Counsel for the accused finally complain that the court did not give his requested instruction that the jury should scrutinize with greater care the testimony of witnesses engaged in hunting up evidence than the testimony of the other witnesses. The witnesses to whom this instruction was intended to apply are the countv *243attorney, the sheriff and the deputy sheriff of Cass county. In Preuit v. People, 5 Neb. 377, the rule was announced that “where informers, detectives, or other persons employed to hunt up testimony against the accused are called to testify against him, he is entitled to an instruction to the jury that in weighing their testimony greater care should be exercised than in the case of witnesses who are wholly disinterested.” This decision was followed in Heldt v. State, 20 Neb. 492, and in Sandage v. State, 61 Neb. 240. This is an exception to the general rule that the credibility of witnesses is solely for the jury to determine, and that the court should not attempt to influence the jury by discrediting the testimony of any witness, and does not find universal support in the decisions of other courts, nor in the books written upon this subject. Rapalje, Law of Witnesses, sec. 189; Underhill, Criminal Evidence (2d ed.) sec. 280a, and authorities there cited.
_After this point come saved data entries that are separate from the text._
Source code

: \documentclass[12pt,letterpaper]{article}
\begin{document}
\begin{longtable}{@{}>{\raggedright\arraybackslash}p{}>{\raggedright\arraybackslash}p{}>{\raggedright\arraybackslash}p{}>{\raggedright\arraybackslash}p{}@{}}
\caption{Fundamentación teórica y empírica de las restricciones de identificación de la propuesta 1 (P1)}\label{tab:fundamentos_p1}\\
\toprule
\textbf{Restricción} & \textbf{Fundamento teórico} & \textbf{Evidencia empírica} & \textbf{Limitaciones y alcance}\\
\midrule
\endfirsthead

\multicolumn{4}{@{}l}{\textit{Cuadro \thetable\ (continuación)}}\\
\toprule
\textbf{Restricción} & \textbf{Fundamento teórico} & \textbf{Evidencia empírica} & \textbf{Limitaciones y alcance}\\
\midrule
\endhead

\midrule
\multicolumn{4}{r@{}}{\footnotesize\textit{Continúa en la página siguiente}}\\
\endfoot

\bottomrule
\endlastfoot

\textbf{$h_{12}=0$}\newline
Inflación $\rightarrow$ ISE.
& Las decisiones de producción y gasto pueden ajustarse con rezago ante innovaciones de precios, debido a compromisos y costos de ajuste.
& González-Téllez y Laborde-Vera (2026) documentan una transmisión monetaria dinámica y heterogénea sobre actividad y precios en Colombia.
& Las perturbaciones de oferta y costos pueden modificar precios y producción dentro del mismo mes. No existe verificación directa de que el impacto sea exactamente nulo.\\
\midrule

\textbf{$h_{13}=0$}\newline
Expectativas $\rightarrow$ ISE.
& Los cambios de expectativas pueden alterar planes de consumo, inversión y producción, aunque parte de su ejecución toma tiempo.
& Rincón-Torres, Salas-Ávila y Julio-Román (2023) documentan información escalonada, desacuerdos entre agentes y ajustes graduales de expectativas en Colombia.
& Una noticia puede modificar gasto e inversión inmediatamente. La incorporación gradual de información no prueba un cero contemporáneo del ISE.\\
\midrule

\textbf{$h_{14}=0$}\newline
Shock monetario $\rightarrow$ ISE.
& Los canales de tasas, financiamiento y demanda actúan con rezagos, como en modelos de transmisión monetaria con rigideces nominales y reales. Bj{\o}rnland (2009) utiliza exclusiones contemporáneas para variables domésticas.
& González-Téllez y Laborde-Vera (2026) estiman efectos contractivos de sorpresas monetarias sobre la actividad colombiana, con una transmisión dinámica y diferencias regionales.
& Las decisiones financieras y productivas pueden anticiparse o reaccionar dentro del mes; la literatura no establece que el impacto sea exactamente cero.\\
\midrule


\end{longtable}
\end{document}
The county attorney, the sheriff and the deputy sheriff are not spies, informers or detectives dependent upon a conviction for a pecuniary reward, and in the circumstances of this case we shall not extend the rule to include them within its ban.

Some other immaterial matters are referred to in the briefs, but we find nothing in the record prejudicial to the accused.

The judgment of the district court is

Affirmed.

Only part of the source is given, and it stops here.